**WORK REQUIRED:**
Every line of the entries below that includes "data" belongs in the answer, copied as written.

**Saved entries:**
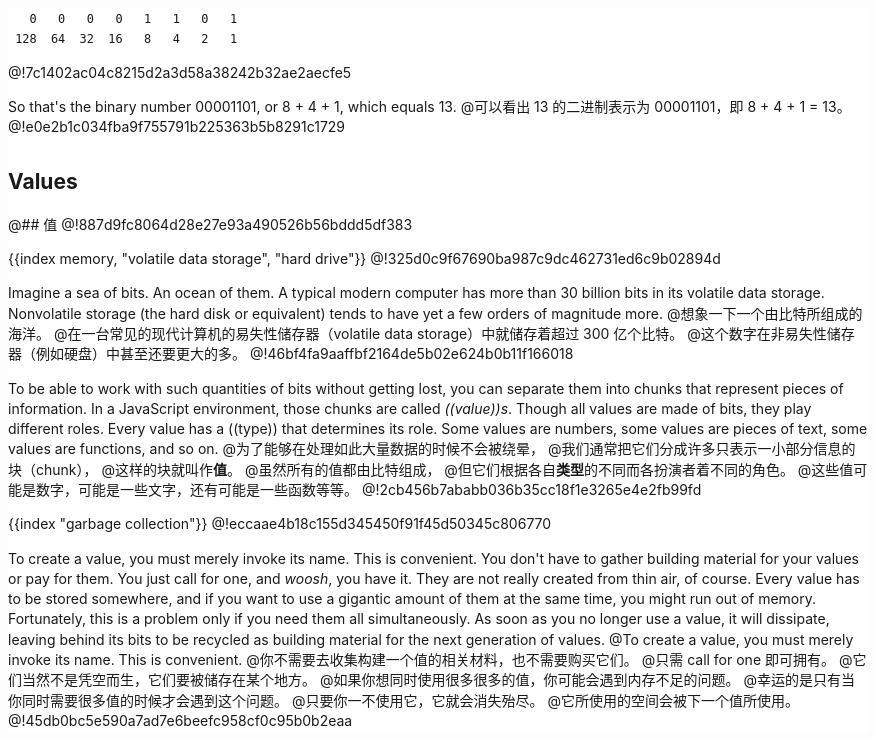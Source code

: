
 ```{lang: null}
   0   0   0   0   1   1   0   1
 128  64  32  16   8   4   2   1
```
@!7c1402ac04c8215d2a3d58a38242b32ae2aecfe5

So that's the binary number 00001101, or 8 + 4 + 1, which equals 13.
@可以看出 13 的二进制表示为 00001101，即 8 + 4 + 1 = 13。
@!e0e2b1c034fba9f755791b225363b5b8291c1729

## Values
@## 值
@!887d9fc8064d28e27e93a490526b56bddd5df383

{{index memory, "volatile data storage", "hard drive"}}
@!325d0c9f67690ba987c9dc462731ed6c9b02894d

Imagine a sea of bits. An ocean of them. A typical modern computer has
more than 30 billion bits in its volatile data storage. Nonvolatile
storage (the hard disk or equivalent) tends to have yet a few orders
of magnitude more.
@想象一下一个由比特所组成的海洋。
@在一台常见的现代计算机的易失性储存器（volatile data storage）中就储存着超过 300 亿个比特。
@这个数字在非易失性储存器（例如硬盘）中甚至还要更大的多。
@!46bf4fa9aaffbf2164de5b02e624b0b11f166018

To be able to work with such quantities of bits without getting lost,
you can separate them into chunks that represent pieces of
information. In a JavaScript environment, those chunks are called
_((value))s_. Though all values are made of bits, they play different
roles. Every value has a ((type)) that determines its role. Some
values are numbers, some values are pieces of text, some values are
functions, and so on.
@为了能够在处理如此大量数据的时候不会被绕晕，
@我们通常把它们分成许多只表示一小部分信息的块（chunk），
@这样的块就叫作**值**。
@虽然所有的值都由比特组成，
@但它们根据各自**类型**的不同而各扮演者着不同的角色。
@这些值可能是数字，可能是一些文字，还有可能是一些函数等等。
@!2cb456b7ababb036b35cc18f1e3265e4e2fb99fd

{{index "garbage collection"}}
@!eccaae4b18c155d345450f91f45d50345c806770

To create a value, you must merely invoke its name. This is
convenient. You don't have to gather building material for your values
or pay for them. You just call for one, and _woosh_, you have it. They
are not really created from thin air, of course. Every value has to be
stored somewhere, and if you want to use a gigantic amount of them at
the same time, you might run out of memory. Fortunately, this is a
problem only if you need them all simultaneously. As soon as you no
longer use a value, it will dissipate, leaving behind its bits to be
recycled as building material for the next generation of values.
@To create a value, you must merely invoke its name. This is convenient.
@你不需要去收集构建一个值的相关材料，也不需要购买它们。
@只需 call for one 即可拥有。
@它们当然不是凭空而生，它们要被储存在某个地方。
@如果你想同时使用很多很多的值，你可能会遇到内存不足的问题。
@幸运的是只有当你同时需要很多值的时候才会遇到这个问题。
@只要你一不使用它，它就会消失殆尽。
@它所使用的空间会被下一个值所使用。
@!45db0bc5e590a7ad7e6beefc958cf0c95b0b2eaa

**ANSWER TO THIS PROBLEM:**
{{index memory, "volatile data storage", "hard drive"}}
more than 30 billion bits in its volatile data storage. Nonvolatile
@在一台常见的现代计算机的易失性储存器（volatile data storage）中就储存着超过 300 亿个比特。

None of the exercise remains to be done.